Python 3.7 provides a high-level ``Py_Main()`` function which requires
to pass command line arguments as ``wchar_t*`` strings. It is
non-trivial to use the correct encoding to decode bytes. Python has its
own set of issues with C locale coercion and UTF-8 Mode.

This PEP adds a new ``Py_BytesMain()`` function which takes command line
arguments as bytes::

    int Py_BytesMain(int argc, char **argv)

Py_RunMain()
------------

The new ``Py_RunMain()`` function executes the command
(``PyConfig.run_command``), the script (``PyConfig.run_filename``) or
the module (``PyConfig.run_module``) specified on the command line or in
the configuration, and then finalizes Python. It returns an exit status
that can be passed to the ``exit()`` function.

Example of customized Python in isolated mode::

    #include <Python.h>

    int main(int argc, char *argv[])
    {
        PyConfig config = PyConfig_INIT;
        config.isolated = 1;

        PyInitError err = Py_InitializeFromBytesArgs(&config, argc, argv);
        if (Py_INIT_FAILED(err)) {
            Py_ExitInitError(err);
        }

        /* put more configuration code here if needed */

        return Py_RunMain();
    }

The example is a basic implementation of the "System Python Executable"
discussed in PEP 432.


Memory allocations and Py_DecodeLocale()
----------------------------------------

Python memory allocation functions like ``PyMem_RawMalloc()`` must not
be used before Python pre-initialization, whereas calling directly
``malloc()`` and ``free()`` is always safe.

For ``PyPreConfig`` and constant ``PyConfig``, the caller is responsible
to manage dynamically allocated memory; constant strings and constant
string lists can be used to avoid memory allocations.

Dynamic ``PyConfig`` requires to call ``PyConfig_Clear()`` to release
memory.

``Py_DecodeLocale()`` must not be called before the pre-initialization.


Backwards Compatibility
=======================

This PEP only adds a new API: it leaves the existing API unchanged and
has no impact on the backwards compatibility.

The implementation ensures that the existing API is compatible with the
new API. For example, ``PyConfig`` uses the value of global
configuration variables as default values.
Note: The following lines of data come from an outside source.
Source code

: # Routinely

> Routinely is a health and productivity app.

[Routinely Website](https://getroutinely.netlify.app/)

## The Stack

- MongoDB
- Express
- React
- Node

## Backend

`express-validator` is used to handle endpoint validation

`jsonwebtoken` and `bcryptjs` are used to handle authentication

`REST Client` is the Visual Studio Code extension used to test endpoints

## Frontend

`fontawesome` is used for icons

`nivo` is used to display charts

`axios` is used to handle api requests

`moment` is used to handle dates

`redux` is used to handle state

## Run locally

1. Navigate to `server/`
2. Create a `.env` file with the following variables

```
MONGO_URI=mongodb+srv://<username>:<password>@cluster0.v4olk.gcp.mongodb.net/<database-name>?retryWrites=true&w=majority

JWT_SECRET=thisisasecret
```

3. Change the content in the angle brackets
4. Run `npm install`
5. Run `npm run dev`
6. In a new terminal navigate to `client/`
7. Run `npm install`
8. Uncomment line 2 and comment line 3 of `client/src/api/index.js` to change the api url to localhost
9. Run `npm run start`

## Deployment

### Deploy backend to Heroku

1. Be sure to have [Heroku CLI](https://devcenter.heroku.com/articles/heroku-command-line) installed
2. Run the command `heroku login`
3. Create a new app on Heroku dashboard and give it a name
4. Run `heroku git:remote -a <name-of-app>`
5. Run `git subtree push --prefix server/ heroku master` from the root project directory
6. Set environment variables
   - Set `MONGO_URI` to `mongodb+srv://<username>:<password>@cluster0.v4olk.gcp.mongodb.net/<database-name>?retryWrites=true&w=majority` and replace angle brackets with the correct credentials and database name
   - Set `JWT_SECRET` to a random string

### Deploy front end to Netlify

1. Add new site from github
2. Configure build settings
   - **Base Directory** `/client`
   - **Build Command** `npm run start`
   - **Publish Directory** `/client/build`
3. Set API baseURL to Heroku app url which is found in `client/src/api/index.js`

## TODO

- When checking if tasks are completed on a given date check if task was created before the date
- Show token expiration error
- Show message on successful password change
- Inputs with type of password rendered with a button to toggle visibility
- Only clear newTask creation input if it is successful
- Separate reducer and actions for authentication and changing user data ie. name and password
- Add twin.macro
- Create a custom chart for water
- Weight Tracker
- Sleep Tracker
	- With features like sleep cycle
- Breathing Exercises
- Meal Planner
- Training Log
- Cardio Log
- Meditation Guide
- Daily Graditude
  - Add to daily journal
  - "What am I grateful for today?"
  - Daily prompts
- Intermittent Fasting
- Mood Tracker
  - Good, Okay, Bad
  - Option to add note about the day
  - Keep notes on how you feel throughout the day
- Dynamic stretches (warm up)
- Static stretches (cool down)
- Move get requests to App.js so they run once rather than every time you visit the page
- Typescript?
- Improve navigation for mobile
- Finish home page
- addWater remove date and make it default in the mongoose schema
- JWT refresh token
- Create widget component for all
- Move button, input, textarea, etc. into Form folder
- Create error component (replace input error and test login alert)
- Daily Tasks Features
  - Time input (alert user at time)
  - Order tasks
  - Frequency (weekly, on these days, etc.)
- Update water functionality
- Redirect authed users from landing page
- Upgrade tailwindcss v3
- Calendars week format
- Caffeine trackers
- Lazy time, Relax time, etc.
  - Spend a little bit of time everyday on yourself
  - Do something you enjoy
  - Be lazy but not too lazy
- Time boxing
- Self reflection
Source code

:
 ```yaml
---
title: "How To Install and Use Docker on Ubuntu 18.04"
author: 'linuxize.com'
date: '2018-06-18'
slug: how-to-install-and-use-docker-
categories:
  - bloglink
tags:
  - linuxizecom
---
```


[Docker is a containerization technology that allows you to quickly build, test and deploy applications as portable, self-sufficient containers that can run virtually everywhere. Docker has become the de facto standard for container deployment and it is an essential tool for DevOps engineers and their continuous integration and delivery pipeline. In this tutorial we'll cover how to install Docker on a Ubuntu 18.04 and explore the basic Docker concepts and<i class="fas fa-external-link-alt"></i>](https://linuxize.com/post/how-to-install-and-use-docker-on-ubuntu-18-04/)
Annex: Python Configuration
===========================

Priority and Rules
------------------

Priority of configuration parameters, highest to lowest:

* ``PyConfig``
* ``PyPreConfig``
* Configuration files
* Command line options
* Environment variables
* Global configuration variables

Priority of warning options, highest to lowest:

* ``PyConfig.warnoptions``
* ``PyConfig.dev_mode`` (add ``"default"``)
* ``PYTHONWARNINGS`` environment variables
* ``-W WARNOPTION`` command line argument
* ``PyConfig.bytes_warning`` (add ``"error::BytesWarning"`` if greater
  than 1, or add ``"default::BytesWarning``)

Rules on ``PyConfig`` parameters:

* If ``isolated`` is non-zero, ``use_environment`` and
  ``user_site_directory`` are set to 0.
* If ``legacy_windows_fs_encoding`` is non-zero, ``utf8_mode`` is set to
  0.
* If ``dev_mode`` is non-zero, ``allocator`` is set to ``"debug"``,
  ``faulthandler`` is set to 1, and ``"default"`` filter is added to
  ``warnoptions``. But the ``PYTHONMALLOC`` environment variable has the
  priority over ``dev_mode`` to set the memory allocator.
* If ``base_prefix`` is not set, it inherits ``prefix`` value.
* If ``base_exec_prefix`` is not set, it inherits ``exec_prefix`` value.
* If the ``python._pth`` configuration file is present, ``isolated`` is
  set to 1 and ``site_import`` is set to 0; but ``site_import`` is set
  to 1 if ``python._pth`` contains ``import site``.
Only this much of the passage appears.